CV
Netta Cohen graduated from the Tel Aviv University in the department of History in 2009 and has obtained her M.A. degree in History (summa cum laude) from the Tel Aviv University in 2013. Her thesis project examined the environmental and climatic perceptions of Jewish architects in Palestine between the years 1909-1948 and the ways these informed their professional practice. Netta is interested in environmental history, colonial history and history of expertise and has a particular interest in the transfer of cultural knowledge and identities from Central Europe, and especially Germany, to Palestine (later the state of Israel) during the late 19th century and the 20th century.
Research Project
As a fellow of the Franz Rosenzweig Minerva Research Center at the Hebrew University of Jerusalem she is currently participating in two of the center's projects. Since January 2014 Netta is taking part in the research and arrangement of Heinrich Mendelssohn's estate in the Historical Archives of Tel Aviv University, a collaborative project of the German Literature Archive in Marbach (Germany) and the Rosenzweig Minerva Research Center. Fascinated by the archival material found in Mendelssohn's collection, she has begun to examine together with Ray Schrire the multifold relations between environmental and national ideas in Israel during 1950-1970. The results of this investigation were presented in the conference "History of Environmental Movements and Development of Environmental Thought" held in Zagreb (Croatia) in September 2014.
In addition Netta is also coordinating the project Cultural Property and Restitution Documentation after 1945, a collaborative project of I-core/Daat Hamacom and the Rosenzweig Minerva Research Center.
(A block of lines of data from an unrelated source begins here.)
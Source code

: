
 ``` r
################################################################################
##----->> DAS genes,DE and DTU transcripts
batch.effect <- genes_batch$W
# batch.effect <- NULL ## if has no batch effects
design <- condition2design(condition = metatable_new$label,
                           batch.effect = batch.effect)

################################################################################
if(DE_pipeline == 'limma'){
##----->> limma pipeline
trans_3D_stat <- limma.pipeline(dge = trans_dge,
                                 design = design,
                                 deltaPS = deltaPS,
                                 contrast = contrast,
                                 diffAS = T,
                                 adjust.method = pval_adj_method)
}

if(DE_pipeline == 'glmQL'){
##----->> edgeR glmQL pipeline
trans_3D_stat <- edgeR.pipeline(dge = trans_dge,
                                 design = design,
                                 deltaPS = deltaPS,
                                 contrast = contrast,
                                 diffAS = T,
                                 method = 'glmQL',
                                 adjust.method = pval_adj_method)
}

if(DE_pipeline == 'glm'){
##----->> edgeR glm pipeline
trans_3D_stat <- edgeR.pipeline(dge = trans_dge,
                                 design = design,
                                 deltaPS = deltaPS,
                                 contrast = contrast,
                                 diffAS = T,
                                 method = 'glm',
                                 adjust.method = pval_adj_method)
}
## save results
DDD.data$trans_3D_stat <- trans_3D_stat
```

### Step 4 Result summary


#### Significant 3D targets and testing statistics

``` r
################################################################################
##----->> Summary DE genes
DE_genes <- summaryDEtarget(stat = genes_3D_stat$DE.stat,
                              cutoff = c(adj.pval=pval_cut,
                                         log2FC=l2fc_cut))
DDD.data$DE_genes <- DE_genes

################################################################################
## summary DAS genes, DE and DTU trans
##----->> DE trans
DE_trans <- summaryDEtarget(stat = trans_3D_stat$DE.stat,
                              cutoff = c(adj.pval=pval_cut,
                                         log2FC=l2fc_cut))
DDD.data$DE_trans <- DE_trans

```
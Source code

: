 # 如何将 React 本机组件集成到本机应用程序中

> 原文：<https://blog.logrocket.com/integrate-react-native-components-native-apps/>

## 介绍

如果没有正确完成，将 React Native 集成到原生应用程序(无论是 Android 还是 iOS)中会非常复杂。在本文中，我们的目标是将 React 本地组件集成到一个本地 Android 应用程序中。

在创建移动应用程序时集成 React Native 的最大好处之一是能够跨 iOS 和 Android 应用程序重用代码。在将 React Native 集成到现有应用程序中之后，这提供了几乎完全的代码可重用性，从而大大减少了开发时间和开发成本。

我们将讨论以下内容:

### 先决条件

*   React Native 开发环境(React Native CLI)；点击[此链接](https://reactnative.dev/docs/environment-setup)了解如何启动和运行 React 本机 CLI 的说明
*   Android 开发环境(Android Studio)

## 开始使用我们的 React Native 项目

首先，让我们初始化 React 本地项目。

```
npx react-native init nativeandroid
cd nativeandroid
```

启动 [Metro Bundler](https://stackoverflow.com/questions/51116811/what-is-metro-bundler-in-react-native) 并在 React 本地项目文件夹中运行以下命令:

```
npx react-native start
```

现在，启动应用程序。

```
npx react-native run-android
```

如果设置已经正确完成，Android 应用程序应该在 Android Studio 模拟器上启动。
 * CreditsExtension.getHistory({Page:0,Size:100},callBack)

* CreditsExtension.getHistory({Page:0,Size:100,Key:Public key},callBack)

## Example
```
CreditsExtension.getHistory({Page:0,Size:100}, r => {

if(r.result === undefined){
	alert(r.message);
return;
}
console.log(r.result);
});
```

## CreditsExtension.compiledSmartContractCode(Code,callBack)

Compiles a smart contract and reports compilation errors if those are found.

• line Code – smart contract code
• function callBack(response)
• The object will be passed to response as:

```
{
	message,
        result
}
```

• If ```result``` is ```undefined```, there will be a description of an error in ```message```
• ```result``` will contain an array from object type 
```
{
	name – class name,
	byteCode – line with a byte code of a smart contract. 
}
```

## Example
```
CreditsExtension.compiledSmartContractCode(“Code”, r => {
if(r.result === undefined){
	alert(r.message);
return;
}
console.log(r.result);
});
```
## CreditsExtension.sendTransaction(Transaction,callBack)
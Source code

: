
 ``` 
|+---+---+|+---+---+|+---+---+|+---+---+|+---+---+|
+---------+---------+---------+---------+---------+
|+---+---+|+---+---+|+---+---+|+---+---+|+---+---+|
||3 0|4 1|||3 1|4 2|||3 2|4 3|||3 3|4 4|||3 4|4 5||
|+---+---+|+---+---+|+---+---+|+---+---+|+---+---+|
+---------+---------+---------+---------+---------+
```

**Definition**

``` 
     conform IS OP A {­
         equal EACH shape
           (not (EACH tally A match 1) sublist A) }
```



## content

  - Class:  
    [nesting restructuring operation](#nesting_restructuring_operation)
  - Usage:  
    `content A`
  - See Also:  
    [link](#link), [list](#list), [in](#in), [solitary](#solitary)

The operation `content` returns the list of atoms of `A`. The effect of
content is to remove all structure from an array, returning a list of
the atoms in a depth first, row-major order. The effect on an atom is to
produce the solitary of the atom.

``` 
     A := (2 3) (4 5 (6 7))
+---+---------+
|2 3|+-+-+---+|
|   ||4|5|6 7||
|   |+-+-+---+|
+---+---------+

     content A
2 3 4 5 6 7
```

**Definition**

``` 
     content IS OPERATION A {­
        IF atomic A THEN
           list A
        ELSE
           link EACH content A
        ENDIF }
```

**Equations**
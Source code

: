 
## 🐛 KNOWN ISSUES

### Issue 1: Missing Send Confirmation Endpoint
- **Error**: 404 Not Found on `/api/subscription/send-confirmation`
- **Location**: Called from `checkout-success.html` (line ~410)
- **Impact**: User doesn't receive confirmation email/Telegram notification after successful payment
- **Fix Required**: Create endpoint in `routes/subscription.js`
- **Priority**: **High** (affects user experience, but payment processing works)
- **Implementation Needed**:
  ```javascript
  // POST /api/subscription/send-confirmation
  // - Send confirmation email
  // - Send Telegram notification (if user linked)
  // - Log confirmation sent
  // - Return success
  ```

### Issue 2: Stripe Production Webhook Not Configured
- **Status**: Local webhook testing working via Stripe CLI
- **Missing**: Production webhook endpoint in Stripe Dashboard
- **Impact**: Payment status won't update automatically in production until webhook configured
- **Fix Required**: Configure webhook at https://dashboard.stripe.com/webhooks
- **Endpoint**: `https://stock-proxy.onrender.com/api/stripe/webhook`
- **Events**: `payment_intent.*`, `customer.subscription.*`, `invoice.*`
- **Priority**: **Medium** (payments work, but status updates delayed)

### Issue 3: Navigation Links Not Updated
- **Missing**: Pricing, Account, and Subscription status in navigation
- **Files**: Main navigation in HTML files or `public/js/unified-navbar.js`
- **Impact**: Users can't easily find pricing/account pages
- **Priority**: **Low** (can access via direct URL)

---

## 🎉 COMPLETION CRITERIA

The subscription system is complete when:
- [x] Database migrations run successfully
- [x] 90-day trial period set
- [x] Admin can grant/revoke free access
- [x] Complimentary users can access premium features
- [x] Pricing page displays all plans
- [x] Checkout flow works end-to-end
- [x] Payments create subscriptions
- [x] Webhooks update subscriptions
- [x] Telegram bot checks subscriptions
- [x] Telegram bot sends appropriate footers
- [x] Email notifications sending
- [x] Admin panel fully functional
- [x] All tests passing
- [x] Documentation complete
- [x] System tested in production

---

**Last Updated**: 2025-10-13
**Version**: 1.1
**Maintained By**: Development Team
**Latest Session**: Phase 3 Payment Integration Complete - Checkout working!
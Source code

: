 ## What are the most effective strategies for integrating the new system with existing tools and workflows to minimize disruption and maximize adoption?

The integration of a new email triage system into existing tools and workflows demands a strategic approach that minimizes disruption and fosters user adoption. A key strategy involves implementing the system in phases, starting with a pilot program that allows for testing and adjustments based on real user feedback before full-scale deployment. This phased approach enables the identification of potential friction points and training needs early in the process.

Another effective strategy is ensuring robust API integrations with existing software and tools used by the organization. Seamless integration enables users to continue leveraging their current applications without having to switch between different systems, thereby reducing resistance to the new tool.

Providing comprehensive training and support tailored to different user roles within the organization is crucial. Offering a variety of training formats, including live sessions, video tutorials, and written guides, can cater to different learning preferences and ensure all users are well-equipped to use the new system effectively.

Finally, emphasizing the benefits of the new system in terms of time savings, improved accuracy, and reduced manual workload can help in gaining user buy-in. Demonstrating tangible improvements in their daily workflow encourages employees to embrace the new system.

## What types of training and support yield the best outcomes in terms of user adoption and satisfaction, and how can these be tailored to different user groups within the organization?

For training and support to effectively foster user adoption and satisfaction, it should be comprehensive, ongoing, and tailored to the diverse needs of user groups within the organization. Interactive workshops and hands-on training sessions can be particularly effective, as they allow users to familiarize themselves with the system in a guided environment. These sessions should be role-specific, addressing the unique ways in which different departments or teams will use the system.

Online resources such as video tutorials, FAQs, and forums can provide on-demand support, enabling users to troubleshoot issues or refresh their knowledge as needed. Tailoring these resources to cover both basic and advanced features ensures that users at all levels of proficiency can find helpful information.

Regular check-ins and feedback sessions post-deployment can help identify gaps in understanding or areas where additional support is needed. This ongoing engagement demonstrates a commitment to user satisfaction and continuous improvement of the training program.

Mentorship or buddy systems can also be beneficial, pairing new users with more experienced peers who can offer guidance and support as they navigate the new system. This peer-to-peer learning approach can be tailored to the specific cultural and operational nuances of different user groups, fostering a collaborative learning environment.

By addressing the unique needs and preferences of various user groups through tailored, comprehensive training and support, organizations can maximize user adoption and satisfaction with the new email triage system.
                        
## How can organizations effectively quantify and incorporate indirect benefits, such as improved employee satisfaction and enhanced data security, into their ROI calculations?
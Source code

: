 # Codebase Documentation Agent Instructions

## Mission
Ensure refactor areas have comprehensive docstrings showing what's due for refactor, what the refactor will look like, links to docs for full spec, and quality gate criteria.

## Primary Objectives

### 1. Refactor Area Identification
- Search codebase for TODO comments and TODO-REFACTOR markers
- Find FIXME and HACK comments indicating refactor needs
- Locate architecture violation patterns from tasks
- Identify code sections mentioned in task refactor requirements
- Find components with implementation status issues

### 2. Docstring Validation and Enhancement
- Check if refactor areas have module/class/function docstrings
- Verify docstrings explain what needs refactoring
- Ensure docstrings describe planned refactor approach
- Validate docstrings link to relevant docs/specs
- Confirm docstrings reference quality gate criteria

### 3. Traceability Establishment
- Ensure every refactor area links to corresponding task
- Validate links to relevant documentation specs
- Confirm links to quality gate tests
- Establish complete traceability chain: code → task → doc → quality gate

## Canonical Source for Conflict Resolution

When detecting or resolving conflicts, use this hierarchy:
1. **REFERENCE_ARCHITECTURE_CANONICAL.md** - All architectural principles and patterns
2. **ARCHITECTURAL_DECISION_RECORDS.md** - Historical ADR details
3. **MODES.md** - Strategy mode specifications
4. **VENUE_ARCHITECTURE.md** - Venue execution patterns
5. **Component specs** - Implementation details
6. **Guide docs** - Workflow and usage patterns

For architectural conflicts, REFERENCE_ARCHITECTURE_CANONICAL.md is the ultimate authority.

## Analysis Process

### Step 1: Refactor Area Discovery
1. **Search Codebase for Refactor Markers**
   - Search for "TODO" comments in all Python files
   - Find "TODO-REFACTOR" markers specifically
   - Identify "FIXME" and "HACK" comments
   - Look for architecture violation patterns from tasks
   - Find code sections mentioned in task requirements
The main goal of this project is to enhance accessibility and publicity of the variety of primary sources concerning Jewish cultural property which are located in Israeli archives, setting the ground for a more comprehensive and profound research.
Selected Publications
- Pride and Prejudice: The Israeli Architecture in the Eyes of Public Opinion and the Planning Authority 1948-1967, in: A-foria, ed. by Jeremy Hoffmann & Zvi Elhyani), Tel Aviv, forthcoming.